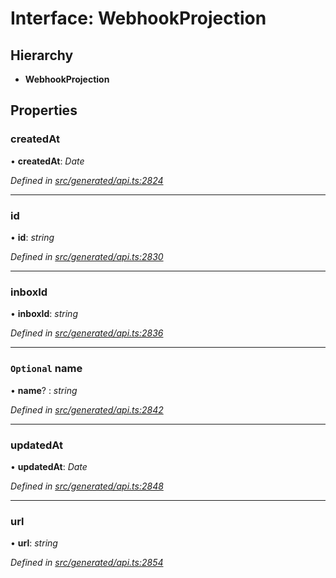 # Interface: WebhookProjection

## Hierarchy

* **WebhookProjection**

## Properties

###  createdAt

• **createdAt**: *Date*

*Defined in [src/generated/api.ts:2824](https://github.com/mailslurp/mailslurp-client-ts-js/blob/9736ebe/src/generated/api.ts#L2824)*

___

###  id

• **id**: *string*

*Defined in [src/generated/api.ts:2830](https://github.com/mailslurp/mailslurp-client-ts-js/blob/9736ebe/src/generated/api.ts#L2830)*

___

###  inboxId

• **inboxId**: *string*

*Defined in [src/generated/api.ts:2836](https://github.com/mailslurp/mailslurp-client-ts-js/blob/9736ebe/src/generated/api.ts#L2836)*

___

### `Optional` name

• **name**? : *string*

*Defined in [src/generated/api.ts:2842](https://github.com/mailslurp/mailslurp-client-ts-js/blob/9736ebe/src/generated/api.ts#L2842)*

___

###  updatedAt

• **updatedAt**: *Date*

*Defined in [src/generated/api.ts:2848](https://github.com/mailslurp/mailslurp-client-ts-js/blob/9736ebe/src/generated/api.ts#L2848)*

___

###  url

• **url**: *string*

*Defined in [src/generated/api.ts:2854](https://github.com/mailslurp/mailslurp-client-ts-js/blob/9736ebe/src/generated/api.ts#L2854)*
...
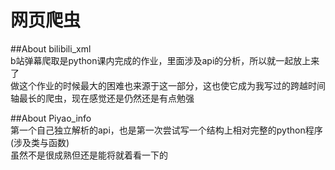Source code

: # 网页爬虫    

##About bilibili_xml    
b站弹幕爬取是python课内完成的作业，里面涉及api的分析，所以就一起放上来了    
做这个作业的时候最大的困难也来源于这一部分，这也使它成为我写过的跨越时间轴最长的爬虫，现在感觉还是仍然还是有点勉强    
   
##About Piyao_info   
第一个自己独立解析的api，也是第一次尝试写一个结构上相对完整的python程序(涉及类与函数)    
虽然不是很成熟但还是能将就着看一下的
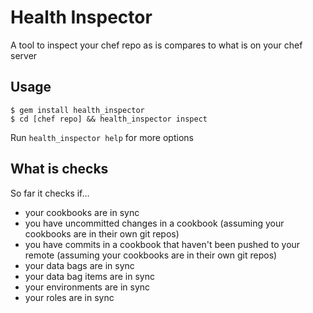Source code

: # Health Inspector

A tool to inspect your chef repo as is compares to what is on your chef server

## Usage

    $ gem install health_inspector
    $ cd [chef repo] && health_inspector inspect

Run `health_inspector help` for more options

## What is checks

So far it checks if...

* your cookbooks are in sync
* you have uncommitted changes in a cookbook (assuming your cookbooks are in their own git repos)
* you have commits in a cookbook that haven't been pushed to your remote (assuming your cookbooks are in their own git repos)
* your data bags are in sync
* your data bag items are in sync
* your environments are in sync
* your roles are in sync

Task directions. Search the entries for the string "github" and return each line where it turns up.

Your response.
*Defined in [src/generated/api.ts:2824](https://github.com/mailslurp/mailslurp-client-ts-js/blob/9736ebe/src/generated/api.ts#L2824)*
*Defined in [src/generated/api.ts:2830](https://github.com/mailslurp/mailslurp-client-ts-js/blob/9736ebe/src/generated/api.ts#L2830)*
*Defined in [src/generated/api.ts:2836](https://github.com/mailslurp/mailslurp-client-ts-js/blob/9736ebe/src/generated/api.ts#L2836)*
*Defined in [src/generated/api.ts:2842](https://github.com/mailslurp/mailslurp-client-ts-js/blob/9736ebe/src/generated/api.ts#L2842)*
*Defined in [src/generated/api.ts:2848](https://github.com/mailslurp/mailslurp-client-ts-js/blob/9736ebe/src/generated/api.ts#L2848)*
*Defined in [src/generated/api.ts:2854](https://github.com/mailslurp/mailslurp-client-ts-js/blob/9736ebe/src/generated/api.ts#L2854)*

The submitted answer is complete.